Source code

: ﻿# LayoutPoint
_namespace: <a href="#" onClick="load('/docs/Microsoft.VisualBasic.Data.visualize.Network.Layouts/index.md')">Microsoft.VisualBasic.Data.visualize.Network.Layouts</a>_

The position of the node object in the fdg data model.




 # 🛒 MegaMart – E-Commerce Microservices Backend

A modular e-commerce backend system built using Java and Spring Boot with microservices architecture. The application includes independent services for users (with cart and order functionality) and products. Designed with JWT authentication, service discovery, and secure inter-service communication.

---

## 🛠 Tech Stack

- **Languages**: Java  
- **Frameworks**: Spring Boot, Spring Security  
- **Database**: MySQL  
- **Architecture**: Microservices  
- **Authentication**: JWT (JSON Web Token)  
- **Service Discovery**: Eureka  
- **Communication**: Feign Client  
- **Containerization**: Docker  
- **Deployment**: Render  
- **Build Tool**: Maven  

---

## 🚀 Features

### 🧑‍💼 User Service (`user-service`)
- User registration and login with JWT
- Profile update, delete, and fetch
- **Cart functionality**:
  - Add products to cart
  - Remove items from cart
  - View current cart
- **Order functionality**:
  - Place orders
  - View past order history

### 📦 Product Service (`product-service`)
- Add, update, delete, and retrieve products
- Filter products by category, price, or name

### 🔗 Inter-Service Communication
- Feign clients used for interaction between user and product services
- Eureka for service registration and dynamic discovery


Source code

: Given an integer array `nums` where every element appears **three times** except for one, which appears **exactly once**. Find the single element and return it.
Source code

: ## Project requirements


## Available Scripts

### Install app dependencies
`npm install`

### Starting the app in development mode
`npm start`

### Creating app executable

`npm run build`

== Task instructions ==
Copy the data above in full, character for character.

== The completed task ==
Source code

: ﻿# LayoutPoint
_namespace: <a href="#" onClick="load('/docs/Microsoft.VisualBasic.Data.visualize.Network.Layouts/index.md')">Microsoft.VisualBasic.Data.visualize.Network.Layouts</a>_

The position of the node object in the fdg data model.




 # 🛒 MegaMart – E-Commerce Microservices Backend

A modular e-commerce backend system built using Java and Spring Boot with microservices architecture. The application includes independent services for users (with cart and order functionality) and products. Designed with JWT authentication, service discovery, and secure inter-service communication.

---

## 🛠 Tech Stack

- **Languages**: Java  
- **Frameworks**: Spring Boot, Spring Security  
- **Database**: MySQL  
- **Architecture**: Microservices  
- **Authentication**: JWT (JSON Web Token)  
- **Service Discovery**: Eureka  
- **Communication**: Feign Client  
- **Containerization**: Docker  
- **Deployment**: Render  
- **Build Tool**: Maven  

---

## 🚀 Features

### 🧑‍💼 User Service (`user-service`)
- User registration and login with JWT
- Profile update, delete, and fetch
- **Cart functionality**:
  - Add products to cart
  - Remove items from cart
  - View current cart
- **Order functionality**:
  - Place orders
  - View past order history

### 📦 Product Service (`product-service`)
- Add, update, delete, and retrieve products
- Filter products by category, price, or name

### 🔗 Inter-Service Communication
- Feign clients used for interaction between user and product services
- Eureka for service registration and dynamic discovery


Source code

: Given an integer array `nums` where every element appears **three times** except for one, which appears **exactly once**. Find the single element and return it.
Source code

: ## Project requirements


## Available Scripts

### Install app dependencies
`npm install`

### Starting the app in development mode
`npm start`

### Creating app executable

`npm run build`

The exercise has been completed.